TASK GOAL - From the entries below, return only the lines starting at the one that contains "5. Originally, in" and ending at the one that contains "but ignore them after that.", exactly as they stand.
[Start of Attachment]
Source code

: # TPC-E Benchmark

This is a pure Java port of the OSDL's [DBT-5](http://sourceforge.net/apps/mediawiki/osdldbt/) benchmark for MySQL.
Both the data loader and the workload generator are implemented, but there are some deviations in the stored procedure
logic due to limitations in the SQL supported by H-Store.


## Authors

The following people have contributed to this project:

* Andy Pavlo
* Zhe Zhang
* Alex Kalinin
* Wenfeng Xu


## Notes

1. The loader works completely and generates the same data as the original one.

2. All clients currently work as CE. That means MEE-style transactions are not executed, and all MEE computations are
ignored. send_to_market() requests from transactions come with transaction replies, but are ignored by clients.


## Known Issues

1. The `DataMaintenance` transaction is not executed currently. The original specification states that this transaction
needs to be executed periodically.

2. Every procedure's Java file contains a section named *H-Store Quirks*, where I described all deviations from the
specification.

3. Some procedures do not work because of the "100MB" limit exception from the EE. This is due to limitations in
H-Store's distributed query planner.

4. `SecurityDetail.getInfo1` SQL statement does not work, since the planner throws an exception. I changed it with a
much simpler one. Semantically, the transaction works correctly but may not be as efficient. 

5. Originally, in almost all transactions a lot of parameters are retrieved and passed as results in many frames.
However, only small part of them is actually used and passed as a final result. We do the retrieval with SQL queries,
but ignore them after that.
[End of Attachment]
[Start of Attachment]
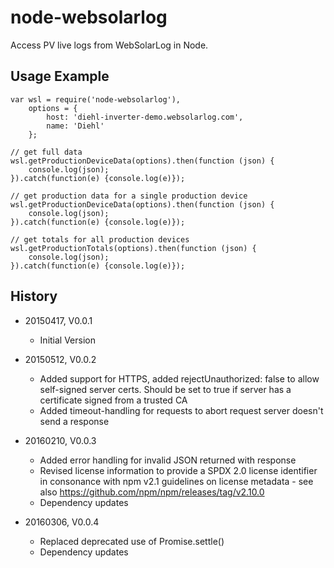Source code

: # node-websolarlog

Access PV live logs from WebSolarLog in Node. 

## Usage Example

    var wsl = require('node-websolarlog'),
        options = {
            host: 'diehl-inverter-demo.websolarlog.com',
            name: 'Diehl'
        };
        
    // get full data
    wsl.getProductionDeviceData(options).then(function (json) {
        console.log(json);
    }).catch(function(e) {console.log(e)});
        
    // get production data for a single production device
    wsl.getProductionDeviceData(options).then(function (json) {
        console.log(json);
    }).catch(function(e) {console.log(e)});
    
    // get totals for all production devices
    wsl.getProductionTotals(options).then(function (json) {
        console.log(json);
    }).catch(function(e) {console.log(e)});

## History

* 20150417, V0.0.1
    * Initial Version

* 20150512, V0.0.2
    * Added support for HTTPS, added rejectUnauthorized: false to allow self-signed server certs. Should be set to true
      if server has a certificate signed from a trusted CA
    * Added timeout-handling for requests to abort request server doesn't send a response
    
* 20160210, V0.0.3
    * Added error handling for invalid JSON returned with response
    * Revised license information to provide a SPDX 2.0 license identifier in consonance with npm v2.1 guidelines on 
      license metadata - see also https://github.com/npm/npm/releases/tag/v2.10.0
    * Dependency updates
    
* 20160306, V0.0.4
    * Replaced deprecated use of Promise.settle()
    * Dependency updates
[End of Attachment]
OUTPUT FOR THIS TASK -
5. Originally, in almost all transactions a lot of parameters are retrieved and passed as results in many frames.
However, only small part of them is actually used and passed as a final result. We do the retrieval with SQL queries,
but ignore them after that.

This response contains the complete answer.